▼
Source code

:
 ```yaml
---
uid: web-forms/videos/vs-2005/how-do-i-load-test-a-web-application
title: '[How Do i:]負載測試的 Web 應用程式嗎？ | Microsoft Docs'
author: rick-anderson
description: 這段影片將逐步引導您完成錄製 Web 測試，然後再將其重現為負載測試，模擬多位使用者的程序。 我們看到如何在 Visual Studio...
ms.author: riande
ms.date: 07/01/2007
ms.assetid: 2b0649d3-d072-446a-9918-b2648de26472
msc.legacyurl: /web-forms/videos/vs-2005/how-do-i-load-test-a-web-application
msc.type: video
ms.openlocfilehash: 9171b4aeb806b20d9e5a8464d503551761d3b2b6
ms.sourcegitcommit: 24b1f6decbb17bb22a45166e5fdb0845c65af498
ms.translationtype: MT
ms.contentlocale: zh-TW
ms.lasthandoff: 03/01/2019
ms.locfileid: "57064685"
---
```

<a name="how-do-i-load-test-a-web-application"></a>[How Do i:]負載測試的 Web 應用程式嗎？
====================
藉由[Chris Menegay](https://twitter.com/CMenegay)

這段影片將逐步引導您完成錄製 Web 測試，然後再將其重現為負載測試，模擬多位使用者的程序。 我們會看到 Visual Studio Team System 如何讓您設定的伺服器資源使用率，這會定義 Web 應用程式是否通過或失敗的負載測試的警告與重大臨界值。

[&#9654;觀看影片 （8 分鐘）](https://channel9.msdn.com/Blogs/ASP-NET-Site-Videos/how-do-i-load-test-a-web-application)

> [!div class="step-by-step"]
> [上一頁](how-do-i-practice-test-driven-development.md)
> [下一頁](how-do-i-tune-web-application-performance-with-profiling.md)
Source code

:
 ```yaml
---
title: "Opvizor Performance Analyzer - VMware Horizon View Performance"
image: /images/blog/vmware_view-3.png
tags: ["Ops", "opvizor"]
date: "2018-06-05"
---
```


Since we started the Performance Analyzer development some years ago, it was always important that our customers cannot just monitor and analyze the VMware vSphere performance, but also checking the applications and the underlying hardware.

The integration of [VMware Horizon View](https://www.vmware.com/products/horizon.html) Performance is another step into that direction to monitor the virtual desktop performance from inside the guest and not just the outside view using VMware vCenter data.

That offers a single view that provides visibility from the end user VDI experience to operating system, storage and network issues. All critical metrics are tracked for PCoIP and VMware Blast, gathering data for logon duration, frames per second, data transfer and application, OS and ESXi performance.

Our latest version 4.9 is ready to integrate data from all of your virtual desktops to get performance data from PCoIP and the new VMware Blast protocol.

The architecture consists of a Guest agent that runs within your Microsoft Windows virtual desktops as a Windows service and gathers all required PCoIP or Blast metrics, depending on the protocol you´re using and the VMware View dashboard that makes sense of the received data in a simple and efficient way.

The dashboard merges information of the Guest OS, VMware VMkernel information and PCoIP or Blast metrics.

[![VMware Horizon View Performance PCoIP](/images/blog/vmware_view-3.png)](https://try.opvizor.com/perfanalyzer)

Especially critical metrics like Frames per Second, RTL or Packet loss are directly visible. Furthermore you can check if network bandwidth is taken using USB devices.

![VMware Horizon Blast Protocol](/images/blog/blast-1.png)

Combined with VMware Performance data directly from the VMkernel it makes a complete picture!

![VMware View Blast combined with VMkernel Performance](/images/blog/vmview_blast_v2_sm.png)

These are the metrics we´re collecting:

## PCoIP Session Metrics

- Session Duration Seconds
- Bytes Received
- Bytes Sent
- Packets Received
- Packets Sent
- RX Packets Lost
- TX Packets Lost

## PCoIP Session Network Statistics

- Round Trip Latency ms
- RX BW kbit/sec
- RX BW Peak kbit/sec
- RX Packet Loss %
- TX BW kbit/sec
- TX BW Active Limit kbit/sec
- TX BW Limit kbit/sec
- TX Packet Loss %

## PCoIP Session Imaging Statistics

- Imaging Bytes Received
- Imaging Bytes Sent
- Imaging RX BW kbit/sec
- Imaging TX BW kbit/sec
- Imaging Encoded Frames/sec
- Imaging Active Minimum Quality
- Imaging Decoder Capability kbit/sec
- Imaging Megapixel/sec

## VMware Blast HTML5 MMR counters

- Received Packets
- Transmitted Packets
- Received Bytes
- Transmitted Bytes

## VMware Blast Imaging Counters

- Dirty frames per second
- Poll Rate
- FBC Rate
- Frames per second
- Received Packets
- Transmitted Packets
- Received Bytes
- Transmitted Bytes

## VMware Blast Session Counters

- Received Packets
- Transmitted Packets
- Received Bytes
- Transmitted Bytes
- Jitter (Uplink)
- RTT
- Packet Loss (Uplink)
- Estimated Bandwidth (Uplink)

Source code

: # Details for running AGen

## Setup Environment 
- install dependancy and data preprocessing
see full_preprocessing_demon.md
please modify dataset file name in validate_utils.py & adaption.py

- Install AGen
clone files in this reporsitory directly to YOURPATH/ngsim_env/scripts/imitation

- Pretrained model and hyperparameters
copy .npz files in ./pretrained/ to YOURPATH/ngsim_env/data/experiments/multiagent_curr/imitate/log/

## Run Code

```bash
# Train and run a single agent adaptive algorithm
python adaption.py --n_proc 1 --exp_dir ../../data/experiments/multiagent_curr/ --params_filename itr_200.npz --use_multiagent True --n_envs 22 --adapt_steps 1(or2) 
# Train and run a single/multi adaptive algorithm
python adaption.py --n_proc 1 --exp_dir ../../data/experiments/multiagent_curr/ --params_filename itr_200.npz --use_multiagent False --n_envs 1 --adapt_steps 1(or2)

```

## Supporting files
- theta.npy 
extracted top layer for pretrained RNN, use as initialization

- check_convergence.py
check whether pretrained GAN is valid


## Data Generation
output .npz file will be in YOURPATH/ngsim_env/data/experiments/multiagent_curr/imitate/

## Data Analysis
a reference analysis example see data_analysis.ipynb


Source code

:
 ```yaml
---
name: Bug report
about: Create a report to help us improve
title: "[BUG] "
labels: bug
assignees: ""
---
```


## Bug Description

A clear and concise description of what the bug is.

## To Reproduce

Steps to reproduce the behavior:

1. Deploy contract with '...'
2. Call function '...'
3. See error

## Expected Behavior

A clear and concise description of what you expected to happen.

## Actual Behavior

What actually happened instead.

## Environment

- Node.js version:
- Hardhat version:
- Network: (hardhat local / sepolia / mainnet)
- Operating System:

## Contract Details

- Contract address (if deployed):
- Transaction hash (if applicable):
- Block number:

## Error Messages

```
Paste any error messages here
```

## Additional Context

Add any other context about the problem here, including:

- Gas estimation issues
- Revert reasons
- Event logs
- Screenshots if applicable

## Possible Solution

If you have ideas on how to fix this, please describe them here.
▲
▼
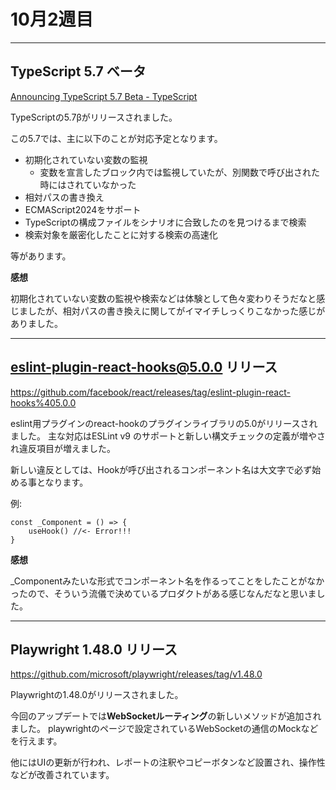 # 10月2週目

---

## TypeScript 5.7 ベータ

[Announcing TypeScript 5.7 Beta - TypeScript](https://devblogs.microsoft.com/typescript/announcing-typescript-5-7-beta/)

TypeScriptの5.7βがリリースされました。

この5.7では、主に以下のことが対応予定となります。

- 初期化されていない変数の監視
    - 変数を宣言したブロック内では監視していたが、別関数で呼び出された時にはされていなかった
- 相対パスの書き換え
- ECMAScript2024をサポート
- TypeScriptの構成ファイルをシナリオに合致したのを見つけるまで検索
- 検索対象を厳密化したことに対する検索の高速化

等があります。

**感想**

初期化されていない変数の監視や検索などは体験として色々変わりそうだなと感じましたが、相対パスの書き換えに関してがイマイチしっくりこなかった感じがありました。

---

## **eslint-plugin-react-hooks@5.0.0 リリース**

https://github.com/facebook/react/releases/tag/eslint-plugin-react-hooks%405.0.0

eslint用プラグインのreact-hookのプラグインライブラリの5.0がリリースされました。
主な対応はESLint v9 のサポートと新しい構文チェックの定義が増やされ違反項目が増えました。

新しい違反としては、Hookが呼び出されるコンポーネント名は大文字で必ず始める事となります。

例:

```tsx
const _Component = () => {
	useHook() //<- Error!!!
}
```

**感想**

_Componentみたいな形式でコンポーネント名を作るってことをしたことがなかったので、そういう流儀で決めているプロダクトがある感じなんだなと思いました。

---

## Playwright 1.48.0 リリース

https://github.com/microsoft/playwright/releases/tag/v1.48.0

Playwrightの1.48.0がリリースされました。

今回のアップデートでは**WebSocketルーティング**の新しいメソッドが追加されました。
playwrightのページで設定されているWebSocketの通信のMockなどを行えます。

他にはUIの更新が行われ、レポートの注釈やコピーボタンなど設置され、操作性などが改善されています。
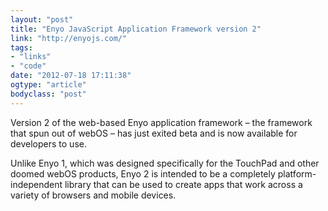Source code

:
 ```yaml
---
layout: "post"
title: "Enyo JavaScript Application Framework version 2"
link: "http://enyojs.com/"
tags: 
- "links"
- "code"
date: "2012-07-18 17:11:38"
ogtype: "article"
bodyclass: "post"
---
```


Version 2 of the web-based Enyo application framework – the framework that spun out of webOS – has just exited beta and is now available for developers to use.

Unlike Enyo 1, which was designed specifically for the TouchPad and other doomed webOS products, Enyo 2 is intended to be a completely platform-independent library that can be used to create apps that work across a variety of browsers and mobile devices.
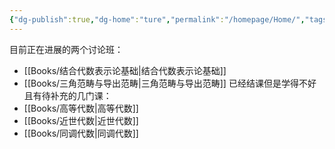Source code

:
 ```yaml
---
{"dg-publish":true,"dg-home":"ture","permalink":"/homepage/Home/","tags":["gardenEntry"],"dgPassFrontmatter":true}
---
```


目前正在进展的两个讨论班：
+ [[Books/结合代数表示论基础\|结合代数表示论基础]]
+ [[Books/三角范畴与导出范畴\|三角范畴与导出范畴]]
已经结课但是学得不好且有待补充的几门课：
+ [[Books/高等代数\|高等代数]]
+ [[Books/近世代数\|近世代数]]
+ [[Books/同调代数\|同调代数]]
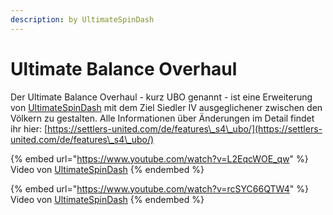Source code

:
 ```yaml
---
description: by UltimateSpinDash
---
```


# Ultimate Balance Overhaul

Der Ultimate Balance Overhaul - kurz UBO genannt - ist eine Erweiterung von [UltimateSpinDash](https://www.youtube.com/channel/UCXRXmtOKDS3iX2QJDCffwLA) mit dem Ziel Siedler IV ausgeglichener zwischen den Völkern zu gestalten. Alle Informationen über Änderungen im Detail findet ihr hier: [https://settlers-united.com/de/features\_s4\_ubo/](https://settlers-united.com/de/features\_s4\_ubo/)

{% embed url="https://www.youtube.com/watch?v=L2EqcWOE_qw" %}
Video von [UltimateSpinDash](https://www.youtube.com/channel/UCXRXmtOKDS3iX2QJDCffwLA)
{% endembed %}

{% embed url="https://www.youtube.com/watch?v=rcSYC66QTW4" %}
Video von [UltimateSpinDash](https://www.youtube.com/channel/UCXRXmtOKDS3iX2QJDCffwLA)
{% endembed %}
▲
§ **Problem details**
All that is needed is the exact run of lines above from the line containing "- install dependancy and data preprocessing" through the line containing "## Environment", both of them included.

§ **Expected answer**
- install dependancy and data preprocessing
see full_preprocessing_demon.md
please modify dataset file name in validate_utils.py & adaption.py

- Install AGen
clone files in this reporsitory directly to YOURPATH/ngsim_env/scripts/imitation

- Pretrained model and hyperparameters
copy .npz files in ./pretrained/ to YOURPATH/ngsim_env/data/experiments/multiagent_curr/imitate/log/

## Run Code

```bash
# Train and run a single agent adaptive algorithm
python adaption.py --n_proc 1 --exp_dir ../../data/experiments/multiagent_curr/ --params_filename itr_200.npz --use_multiagent True --n_envs 22 --adapt_steps 1(or2) 
# Train and run a single/multi adaptive algorithm
python adaption.py --n_proc 1 --exp_dir ../../data/experiments/multiagent_curr/ --params_filename itr_200.npz --use_multiagent False --n_envs 1 --adapt_steps 1(or2)

```

## Supporting files
- theta.npy 
extracted top layer for pretrained RNN, use as initialization

- check_convergence.py
check whether pretrained GAN is valid


## Data Generation
output .npz file will be in YOURPATH/ngsim_env/data/experiments/multiagent_curr/imitate/

## Data Analysis
a reference analysis example see data_analysis.ipynb


Source code

:
 ```yaml
---
name: Bug report
about: Create a report to help us improve
title: "[BUG] "
labels: bug
assignees: ""
---
```


## Bug Description

A clear and concise description of what the bug is.

## To Reproduce

Steps to reproduce the behavior:

1. Deploy contract with '...'
2. Call function '...'
3. See error

## Expected Behavior

A clear and concise description of what you expected to happen.

## Actual Behavior

What actually happened instead.

## Environment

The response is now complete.